Читать книгу Ich wünsch dir alles Gute - Nicole Beisel - Страница 7
3. Kapitel
ОглавлениеSarah schaute verträumt über den Spielplatz, der um diese Uhrzeit schon leer war. Sofern hier noch kleine Kinder wohnten, waren diese sicher schon mit dem Abendessen beschäftigt oder lagen sogar bereits in ihren Betten, während ihre Mütter ihnen Gute-Nacht-Geschichten vorlasen.
Trotz der vermeintlich verbotenen Gefühle im Verborgenen blieben Sarah und Till noch lange befreundet. Allerdings trafen sie sich nicht mehr allzu oft. Vielleicht lag es an ihren Gefühlen füreinander, die sie beide versuchten, zu verdrängen. Sie hatten beide versucht, sich abzulenken.

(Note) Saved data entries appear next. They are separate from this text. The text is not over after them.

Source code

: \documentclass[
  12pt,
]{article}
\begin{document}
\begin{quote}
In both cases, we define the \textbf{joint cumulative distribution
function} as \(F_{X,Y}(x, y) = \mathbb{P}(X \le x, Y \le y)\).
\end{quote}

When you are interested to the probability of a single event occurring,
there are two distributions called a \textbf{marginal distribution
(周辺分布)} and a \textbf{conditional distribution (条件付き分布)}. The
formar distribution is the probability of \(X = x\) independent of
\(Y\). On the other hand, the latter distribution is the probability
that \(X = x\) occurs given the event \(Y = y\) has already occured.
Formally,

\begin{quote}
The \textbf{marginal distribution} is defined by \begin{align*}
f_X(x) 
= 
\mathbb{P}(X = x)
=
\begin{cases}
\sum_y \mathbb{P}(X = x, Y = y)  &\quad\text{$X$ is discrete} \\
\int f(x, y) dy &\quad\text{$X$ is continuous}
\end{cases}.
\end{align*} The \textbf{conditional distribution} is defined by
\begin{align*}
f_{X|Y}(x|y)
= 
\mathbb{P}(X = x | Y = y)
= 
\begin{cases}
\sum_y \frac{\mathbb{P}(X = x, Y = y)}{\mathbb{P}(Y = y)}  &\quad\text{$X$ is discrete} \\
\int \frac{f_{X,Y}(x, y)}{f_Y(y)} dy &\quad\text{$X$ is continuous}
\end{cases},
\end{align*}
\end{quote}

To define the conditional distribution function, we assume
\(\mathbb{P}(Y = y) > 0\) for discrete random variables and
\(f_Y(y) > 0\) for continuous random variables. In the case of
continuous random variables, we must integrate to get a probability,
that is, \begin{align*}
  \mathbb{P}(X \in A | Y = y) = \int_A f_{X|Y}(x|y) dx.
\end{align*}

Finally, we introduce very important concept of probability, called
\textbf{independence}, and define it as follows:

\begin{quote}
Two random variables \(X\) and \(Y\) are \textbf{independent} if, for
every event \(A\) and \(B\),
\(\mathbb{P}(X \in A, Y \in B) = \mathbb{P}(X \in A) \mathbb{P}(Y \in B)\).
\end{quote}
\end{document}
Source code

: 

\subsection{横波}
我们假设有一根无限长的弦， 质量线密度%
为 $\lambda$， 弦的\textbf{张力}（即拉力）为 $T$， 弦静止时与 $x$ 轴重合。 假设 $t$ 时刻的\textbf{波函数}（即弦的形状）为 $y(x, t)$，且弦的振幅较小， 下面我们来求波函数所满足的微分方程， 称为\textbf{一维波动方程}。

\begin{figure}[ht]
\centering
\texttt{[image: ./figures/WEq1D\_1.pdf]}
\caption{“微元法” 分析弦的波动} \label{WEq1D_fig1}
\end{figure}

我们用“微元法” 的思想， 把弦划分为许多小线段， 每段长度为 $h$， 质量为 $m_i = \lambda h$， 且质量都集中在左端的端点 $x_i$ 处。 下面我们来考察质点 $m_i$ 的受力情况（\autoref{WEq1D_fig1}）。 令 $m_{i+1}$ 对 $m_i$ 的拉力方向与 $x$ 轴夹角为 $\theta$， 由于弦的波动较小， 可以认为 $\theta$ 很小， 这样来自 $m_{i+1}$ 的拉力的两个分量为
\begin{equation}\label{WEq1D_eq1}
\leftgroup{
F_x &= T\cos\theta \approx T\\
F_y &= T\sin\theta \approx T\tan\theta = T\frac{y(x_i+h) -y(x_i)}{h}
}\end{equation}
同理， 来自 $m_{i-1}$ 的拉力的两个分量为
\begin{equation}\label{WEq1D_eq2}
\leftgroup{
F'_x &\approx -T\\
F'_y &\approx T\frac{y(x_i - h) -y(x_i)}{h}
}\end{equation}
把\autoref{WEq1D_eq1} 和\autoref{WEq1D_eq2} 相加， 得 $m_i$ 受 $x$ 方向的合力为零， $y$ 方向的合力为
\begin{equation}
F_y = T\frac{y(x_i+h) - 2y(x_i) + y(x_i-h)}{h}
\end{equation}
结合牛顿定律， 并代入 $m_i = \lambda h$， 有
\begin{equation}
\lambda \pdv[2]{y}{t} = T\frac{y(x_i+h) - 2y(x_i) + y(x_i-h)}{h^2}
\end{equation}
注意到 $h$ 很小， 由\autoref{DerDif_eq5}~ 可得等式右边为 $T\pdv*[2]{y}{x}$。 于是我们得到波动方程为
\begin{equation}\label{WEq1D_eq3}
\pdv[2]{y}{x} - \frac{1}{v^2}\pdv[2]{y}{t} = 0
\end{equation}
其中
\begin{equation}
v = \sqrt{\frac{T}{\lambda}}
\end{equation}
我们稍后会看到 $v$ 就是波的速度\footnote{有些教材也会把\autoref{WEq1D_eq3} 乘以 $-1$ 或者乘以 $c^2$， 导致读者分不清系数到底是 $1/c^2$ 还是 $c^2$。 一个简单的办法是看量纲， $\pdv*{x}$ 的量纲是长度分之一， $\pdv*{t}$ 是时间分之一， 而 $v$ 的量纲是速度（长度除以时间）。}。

Sie trafen sich mit anderen Freunden und verbrachten nur noch sehr wenig Zeit miteinander. Während dieser Zeit versuchten sie, wie gewohnt miteinander umzugehen, was auch ganz gut geklappt zu haben schien. Und Dank größter Bemühungen schafften sie es, feste Partner zu finden und sich auf ihre jeweiligen Beziehungen einzulassen. Till schien es etwas leichter gefallen zu sein als Sarah. Sarah saß wie immer auf der kleinen Mauer im Schulhof, als sie Till einige Meter weiter weg dastehen sah. Allerdings war er nicht alleine gewesen. Er hatte ein Mädchen im Arm und ab und zu hatten sie sich geküsst. Im ersten Moment versetzte es Sarah einen Stich mitten ins Herz, aber sie versuchte sich schnell ins Gedächtnis zu rufen, dass es ganz gut so war.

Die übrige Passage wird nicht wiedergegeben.